Christ, don’t kill somebody trying to save her. Slow down. It’s right here, right onto Chestnut. Why are all these streets named after trees? Who thought of that? Why are you thinking about that? Fuck. Just up ahead, see the factory stacks? What are we going to do? Just grab her ass by the arm and drag her out of there. I swear to God I’ll punch one of them junkie scumbags in the face if they try to stop me, say anything. No one said shit the other time, they were all doped up, too. You should’ve brought a gun. I don’t own a gun. A bat. Something. Fuck them, I’ll kill them with my bare hands. Take her home. Put her to bed. Maybe straight to the hospital. She just needs to be home. I’ll make a nice dinner. Breaded cutlets. Her favorite. Gotta go to the supermarket. Maybe just some pasta dish. Are those lights? What are all those flashing lights?
The SUV slides to a stop atop white gravel. A cloud of dust raises up. Just like in those cop dramas on TV. Joey runs from her vehicle, leaves the driver-side door wide open. Warning bells sound a steady cadence. Ding-dong. Beep-beep. An officer grabs Joey. Asks who she is. States they received an anonymous call about an accidental overdose. Leads her to an ambulance after Joey screams, “I’m here to save my daughter, motherfucker.”
With no delicate pageantry, no preparedness or ritual, an EMT worker nonchalantly pulls back the top of a black tarp covering a prone body on a gurney. Reveals a deceased ghost-faced corpse. Joey struggles to breathe. Falls to her knees and releases a scream. A primordial scream that has resonated through ages. Just like in the movies. But this ain’t no movie. This shit is as real as it gets. The scream of a mother who has witnessed the death of a child before her own is a hideous pierce. The police officer is shaken. Almost embarrassed. He lifts Joey up, holds onto her tight. Out of the chalk-dust and strewn rubble. Away from the waste. Holds her so she won’t collapse again. Not now, not yet.

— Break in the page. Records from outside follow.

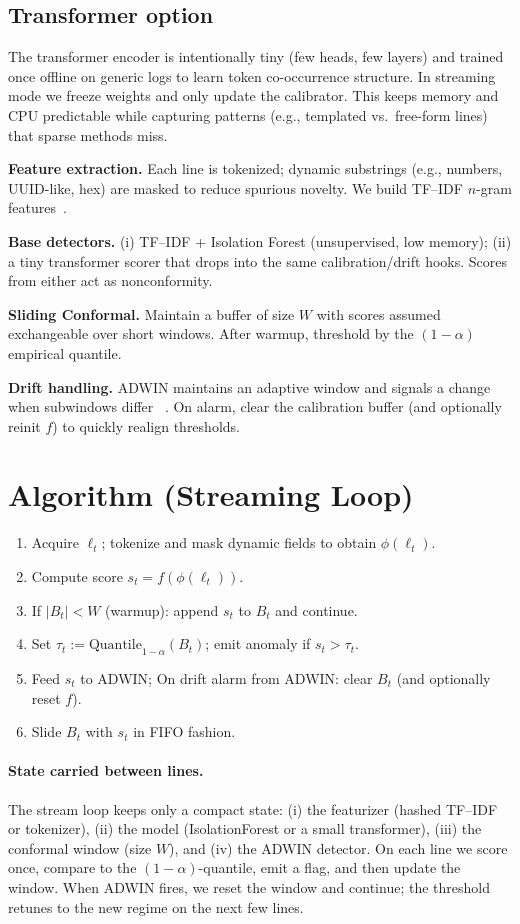 \documentclass[10pt,twocolumn]{article}
\begin{document}
\subsection*{Transformer option}

The transformer encoder is intentionally tiny (few heads, few layers) and trained once offline on generic logs to learn token co-occurrence structure. In streaming mode we freeze weights and only update the calibrator. This keeps memory and CPU predictable while capturing patterns (e.g., templated vs.\ free-form lines) that sparse methods miss.

\textbf{Feature extraction.} Each line is tokenized; dynamic substrings (e.g., numbers, UUID-like, hex) are masked to reduce spurious novelty. We build TF--IDF $n$-gram features~\cite{salton1988tfidf}.

\textbf{Base detectors.} (i) TF--IDF + Isolation Forest (unsupervised, low memory); (ii) a tiny transformer scorer that drops into the same calibration/drift hooks. Scores from either act as nonconformity.

\textbf{Sliding Conformal.} Maintain a buffer of size $W$ with scores assumed exchangeable over short windows. After warmup, threshold by the $(1-\alpha)$ empirical quantile.

\textbf{Drift handling.} ADWIN maintains an adaptive window and signals a change when subwindows differ ~\cite{bifet2007adwin}. On alarm, clear the calibration buffer (and optionally reinit $f$) to quickly realign thresholds.
\section{Algorithm (Streaming Loop)}
\begin{enumerate}[leftmargin=*]
  \item Acquire $\ell_t$; tokenize and mask dynamic fields to obtain $\phi(\ell_t)$.
  \item Compute score $s_t=f(\phi(\ell_t))$.
  \item If $|B_t|<W$ (warmup): append $s_t$ to $B_t$ and continue.
  \item Set $\tau_t := \mathrm{Quantile}_{1-\alpha}(B_t)$; emit anomaly if $s_t>\tau_t$.
  \item Feed $s_t$ to ADWIN; On drift alarm from ADWIN: clear $B_t$ (and optionally reset $f$).
  \item Slide $B_t$ with $s_t$ in FIFO fashion.
\end{enumerate}
\paragraph{State carried between lines.} The stream loop keeps only a compact state: (i) the featurizer (hashed TF--IDF or tokenizer), (ii) the model (IsolationForest or a small transformer), (iii) the conformal window (size $W$), and (iv) the ADWIN detector. On each line we score once, compare to the $(1{-}\alpha)$-quantile, emit a flag, and then update the window. When ADWIN fires, we reset the window and continue; the threshold retunes to the new regime on the next few lines.
\end{document}
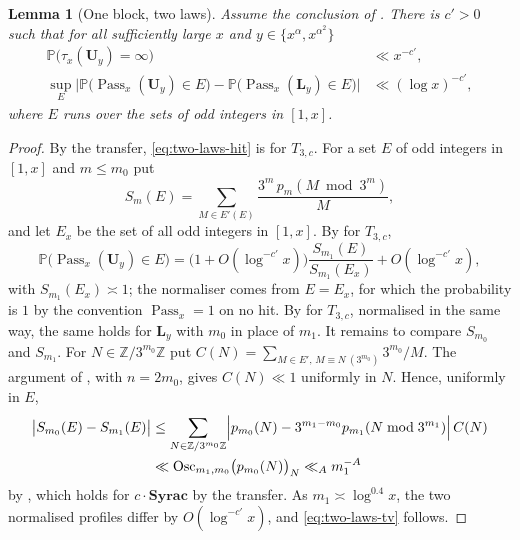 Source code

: \documentclass[12pt]{amsart}
\newtheorem{lemma}{Lemma}
\theoremstyle{definition}
\theoremstyle{remark}
\begin{document}
\begin{lemma}[One block, two laws]
\label{lem:two-laws}
Assume the conclusion of \cite[Section~6]{Allikvere_2026}. There is $c'>0$ such that for all sufficiently large $x$ and $y\in\{x^\alpha,x^{\alpha^2}\}$
\begin{align}
 \mathbb P\bigl(\tau_x(\mathbf U_y)=\infty\bigr)&\ll x^{-c'},\label{eq:two-laws-hit}\\
 \sup_{E}\bigl|\mathbb P\bigl(\operatorname{Pass}_x(\mathbf U_y)\in E\bigr)-\mathbb P\bigl(\operatorname{Pass}_x(\mathbf L_y)\in E\bigr)\bigr|&\ll(\log x)^{-c'},\label{eq:two-laws-tv}
\end{align}
where $E$ runs over the sets of odd integers in $[1,x]$.
\end{lemma}

\begin{proof}
By the transfer, \eqref{eq:two-laws-hit} is \cite[(D.1)]{Allikvere_2026} for $T_{3,c}$. For a set $E$ of odd integers in $[1,x]$ and $m\le m_0$ put
\[
 S_m(E)=\sum_{M\in E'(E)}\frac{3^m\,p_m(M\bmod 3^m)}{M},
\]
and let $E_x$ be the set of all odd integers in $[1,x]$. By \cite[Section~6.4]{Allikvere_2026} for $T_{3,c}$,
\[
 \mathbb P\bigl(\operatorname{Pass}_x(\mathbf U_y)\in E\bigr)=\bigl(1+O(\log^{-c'}x)\bigr)\frac{S_{m_1}(E)}{S_{m_1}(E_x)}+O(\log^{-c'}x),
\]
with $S_{m_1}(E_x)\asymp1$; the normaliser comes from $E=E_x$, for which the probability is $1$ by the convention $\operatorname{Pass}_x=1$ on no hit. By \cite[(5.7), (5.20), (5.21)]{Tao_2022} for $T_{3,c}$, normalised in the same way, the same holds for $\mathbf L_y$ with $m_0$ in place of $m_1$. It remains to compare $S_{m_0}$ and $S_{m_1}$. For $N\in\mathbb Z/3^{m_0}\mathbb Z$ put $C(N)=\sum_{M\in E',\,M\equiv N\ (3^{m_0})}3^{m_0}/M$. The argument of \cite[Step~3 in the proof of Proposition~3.5]{GGM_2025}, with $n=2m_0$, gives $C(N)\ll1$ uniformly in $N$. Hence, uniformly in $E$,
\[
 \begin{aligned}
 \bigl|S_{m_0}(E)-S_{m_1}(E)\bigr|
 &\le\sum_{N\in\mathbb Z/3^{m_0}\mathbb Z}\Bigl|p_{m_0}(N)-3^{m_1-m_0}p_{m_1}(N\bmod3^{m_1})\Bigr|\,C(N)\\
 &\ll\operatorname{Osc}_{m_1,m_0}\bigl(p_{m_0}(N)\bigr)_N\ll_Am_1^{-A}
 \end{aligned}
\]
by \cite[Proposition~1.14]{Tao_2022}, which holds for $c\cdot\mathbf{Syrac}$ by the transfer. As $m_1\asymp\log^{0.4}x$, the two normalised profiles differ by $O(\log^{-c'}x)$, and \eqref{eq:two-laws-tv} follows.
\end{proof}
\end{document}
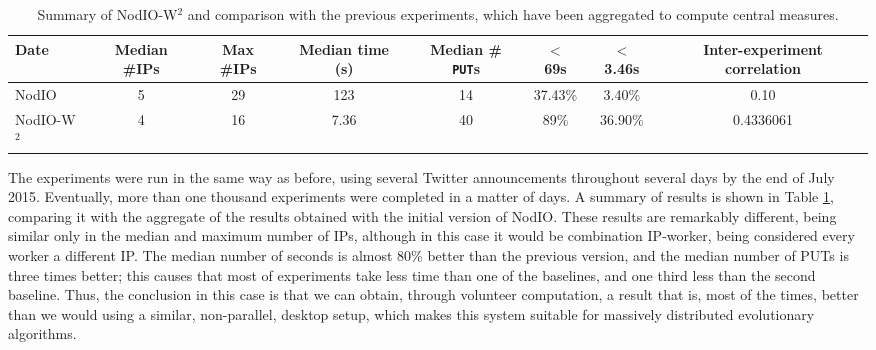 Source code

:\documentclass[journal,onecolumn]{IEEEtran}
\begin{document}
%
\begin{table}[!htb]
\caption{Summary of {\sf NodIO-W$^2$} and comparison with the previous
  experiments, which have been aggregated to compute central measures. \label{tab:summary:ww}}
\begin{center}
\begin{tabular}{l|ccccccc}
\hline
Date & Median \#IPs & Max \#IPs & Median time (s) & Median \#{\tt
  PUT}s & $<$ 69s & $<$ 3.46s & Inter-experiment correlation\\
\hline
{\sf NodIO} & 5 & 29 & 123 & 14 & 37.43\% & 3.40\% & 0.10 \\
{\sf NodIO-W$^2$} & 4  & 16 & 7.36 & 40 & 89\% & 36.90\% & 0.4336061 \\
\hline
\end{tabular}
\end{center}
\end{table}
%

The experiments were run in the same way as before, using several
Twitter announcements throughout several days by the end of July
2015. Eventually, more than one thousand experiments were completed in
a matter of days. A summary of results is shown in Table
\ref{tab:summary:ww}, comparing it with the aggregate of the results
obtained with the initial version of {\sf NodIO}. These results are
remarkably different, being similar only in the median and maximum
number of IPs, although in this case it would be combination
IP-worker, being considered every worker a different IP. The median
number of seconds is almost 80\% better than the previous version, and
the median number of PUTs is three times better; this causes that most
of experiments take less time than one of the baselines, and one third
less than the second baseline. Thus, the conclusion in this case is
that we can obtain, through volunteer computation, a result that is,
most of the times, better than we would using a similar, non-parallel,
desktop setup, which makes this system suitable for massively
distributed evolutionary algorithms.

\end{document}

For the first time in a year, Joey’s mind is blank. Holds no thoughts. Nothing. Zero. Nada. Zilch. The EMT worker recovers the body in full and breaks-down the gurney into the ambulance. Makes a hell of a racket. When he drives away, all is quiet. No lights. No sirens.

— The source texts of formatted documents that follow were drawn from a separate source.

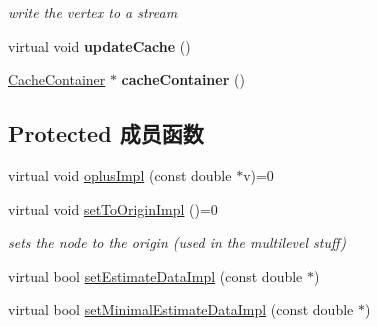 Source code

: \begin{DoxyCompactItemize}
\begin{DoxyCompactList}\small\item\em write the vertex to a stream \end{DoxyCompactList}\item 
\hypertarget{classg2o_1_1OptimizableGraph_1_1Vertex_ab5972c8ba6834c4dcb8a2319e9bf3070}{virtual void {\bfseries update\-Cache} ()}\label{classg2o_1_1OptimizableGraph_1_1Vertex_ab5972c8ba6834c4dcb8a2319e9bf3070}

\item 
\hypertarget{classg2o_1_1OptimizableGraph_1_1Vertex_ab381120a2c00fc8ae90e5c298dfbb967}{\hyperlink{classg2o_1_1CacheContainer}{Cache\-Container} $\ast$ {\bfseries cache\-Container} ()}\label{classg2o_1_1OptimizableGraph_1_1Vertex_ab381120a2c00fc8ae90e5c298dfbb967}

\end{DoxyCompactItemize}
\subsection*{Protected 成员函数}
\begin{DoxyCompactItemize}
\item 
virtual void \hyperlink{classg2o_1_1OptimizableGraph_1_1Vertex_a4537a46afb8d12c3f18c88ba9601c625}{oplus\-Impl} (const double $\ast$v)=0
\item 
\hypertarget{classg2o_1_1OptimizableGraph_1_1Vertex_abd5fe36815f27a9c174ad41c2070c247}{virtual void \hyperlink{classg2o_1_1OptimizableGraph_1_1Vertex_abd5fe36815f27a9c174ad41c2070c247}{set\-To\-Origin\-Impl} ()=0}\label{classg2o_1_1OptimizableGraph_1_1Vertex_abd5fe36815f27a9c174ad41c2070c247}

\begin{DoxyCompactList}\small\item\em sets the node to the origin (used in the multilevel stuff) \end{DoxyCompactList}\item 
virtual bool \hyperlink{classg2o_1_1OptimizableGraph_1_1Vertex_a35ab439967fd3a3d3e5608e3883d8487}{set\-Estimate\-Data\-Impl} (const double $\ast$)
\item 
virtual bool \hyperlink{classg2o_1_1OptimizableGraph_1_1Vertex_a088ecbdde86968f3896b2320f80ee396}{set\-Minimal\-Estimate\-Data\-Impl} (const double $\ast$)
\end{DoxyCompactItemize}
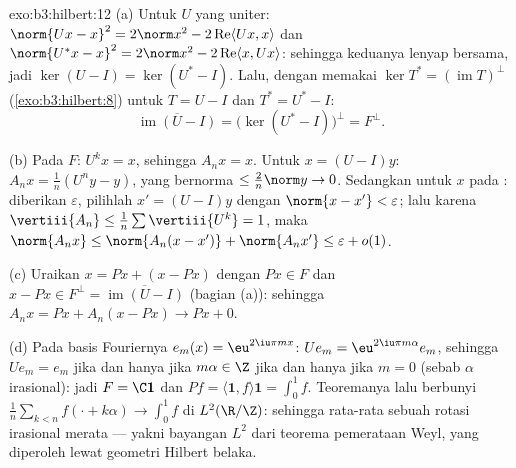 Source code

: \begin{solution}{exo:b3:hilbert:12}
(a) Untuk $U$ yang uniter: $\norm{Ux - x}^2 = 2\norm x^2 -
2\operatorname{Re}\langle Ux, x\rangle$ dan $\norm{U^*x -
x}^2 = 2\norm x^2 - 2\operatorname{Re}\langle x, Ux\rangle$:
sehingga keduanya lenyap bersama, jadi $\ker(U - I) = \ker(U^* - I)$.
Lalu, dengan memakai $\ker T^* = (\operatorname{im}T)^\perp$
(\cref{exo:b3:hilbert:8}) untuk $T = U - I$ dan $T^* = U^* -
I$:
\[
\overline{\operatorname{im}(U - I)} = \bigl(\ker(U^* -
I)\bigr)^\perp = F^\perp .
\]

(b) Pada $F$: $U^kx = x$, sehingga $A_nx = x$. Untuk $x = (U - I)y$:
$A_nx = \frac1n(U^ny - y)$, yang bernorma $\leq \frac2n\norm y \to
0$. Sedangkan untuk $x$ pada : diberikan $\varepsilon$, pilihlah $x' =
(U - I)y$ dengan $\norm{x - x'} < \varepsilon$; lalu karena
$\vertiii{A_n} \leq \frac1n\sum\vertiii{U^k} = 1$, maka
$\norm{A_nx} \leq \norm{A_n(x - x')} + \norm{A_nx'} \leq
\varepsilon + o(1)$.

(c) Uraikan $x = Px + (x - Px)$ dengan $Px \in F$ dan $x -
Px \in F^\perp = \overline{\operatorname{im}(U - I)}$ (bagian
(a)): sehingga $A_nx = Px + A_n(x - Px) \to Px + 0$.

(d) Pada basis Fouriernya $e_m(x) = \eu^{2\iu\pi mx}$: $Ue_m
= \eu^{2\iu\pi m\alpha}e_m$, sehingga $Ue_m = e_m$ jika dan hanya jika $m\alpha
\in \Z$ jika dan hanya jika $m = 0$ (sebab $\alpha$ irasional): jadi $F = \C\mathbf 1$
dan $Pf = \langle\mathbf 1, f\rangle\mathbf 1 = \int_0^1f$.
Teoremanya lalu berbunyi $\frac1n\sum_{k<n}f(\cdot + k\alpha) \to
\int_0^1f$ di $L^2(\R/\Z)$: sehingga rata-rata  sebuah
rotasi irasional merata --- yakni bayangan $L^2$ dari
teorema pemerataan Weyl, yang diperoleh lewat geometri Hilbert belaka.
\end{solution}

Unanswerable questions will be asked not to Joey, but by people who walk on streets named after trees in their bucolic suburban neighborhood. They’ll pray to the God of their choice and give thanks it wasn’t them. This time. Tonight, at dinner, and every night after, Joey will set a place for only one at her dining room table. She will eat alone, left to her thoughts.